Morituri Blog: Bloom on the Rose

Strikeforce: Morituri is largely concerned with its younger cast, and most of its Big Ideas are kind of couched in the ways in which they interact with young people, which makes sense. Everything often seems so much more intense at that age, as the entire world of Big Ideas seems to be settling on you. But none of those ideas is particularly exclusive to youth. And making it past that brash age and into what one might think of as “experienced” doesn’t save us from any of them.

Beth Luis Nion wasn’t meant to be a Morituri. She was their commander, meant to stand at a reserve and move the pawns. She had the skill. The experience. And she was just as vulnerable to the overwhelming nature of idealism as anyone.

Nion fell in love with one of “The Black Watch,” those experienced soldiers who were the first to undergo the Morituri process. In her exuberance, Nion made a brash choice, undergoing the Morituri process in order to share something unique and special with the man she loved. If I had a dollar for every time I underwent life-threatening scientific experimentation for a guy, amiright?

In any case, the age of The Black Watch soldiers meant that they lasted nearly no time at all before the energies within them consumed their bodies. Nion, however, their contemporary, lasted much longer. In-story, the theory is that her low-level ability (the power to make flowers bloom) kept the consuming energies from burning too quickly.

But if we look at her power outside the story, I think there’s plenty of useful metaphor to go around here, as well. It seems small, but, come on, there’s a reason the expression is “stop and smell the roses.” Nion is the commander. She’s meant to watch. To observe. Of course her power is about the little things, which of course aren’t little at all.
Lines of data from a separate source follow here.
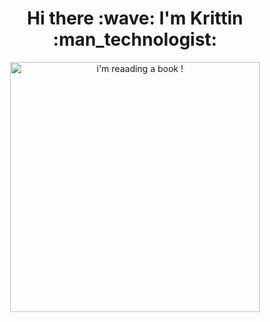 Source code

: <h1 align="center"> Hi there :wave: I'm Krittin :man_technologist: </h1>
<p align="center">
  <img src="https://tuliptgr.github.io/randominclass/img/kkrittin.png" alt="i'm reaading a book !" width="400" >
</p>


<!--
**tuliptgr/tuliptgr** is a ✨ _special_ ✨ repository because its `README.md` (this file) appears on your GitHub profile.

Here are some ideas to get you started:

- 🔭 I’m currently working on ...
- 🌱 I’m currently learning ...
- 👯 I’m looking to collaborate on ...
- 🤔 I’m looking for help with ...
- 💬 Ask me about ...
- 📫 How to reach me: ...
- 😄 Pronouns: ...
- ⚡ Fun fact: ...
-->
I’ve said before that this is a series that manages to find hope in the midst of so much darkness. I think Commander Nion points us to some of the how. Big, crashing war and death and despair and ugliness are all around, but even here, if you look, there’s something wonderful to find. It might be glory, or faith, or art, or a painfully-brief romance. It might be a flower. But they’re all of them worth whatever joy you can eke from them.

I think Brent Anderson and Scott Williams actually sum up all of it in a really amazing page that ends the book’s first year. Click it for full size, because oh my god, this page, people.

It’s a combination of the deaths of both Robert (Marathon) and Commander Nion. At the top is the raucous explosion which marks Robert finding his moment of glory. At the bottom is the far quieter passing of Nion. And both of them cast off ripples which are just as large and just as important and just as heartbreaking and beautiful. And in between is … well … just about everything.

Which, I think, makes my point far better (and certainly more breathtakingly) than I ever can.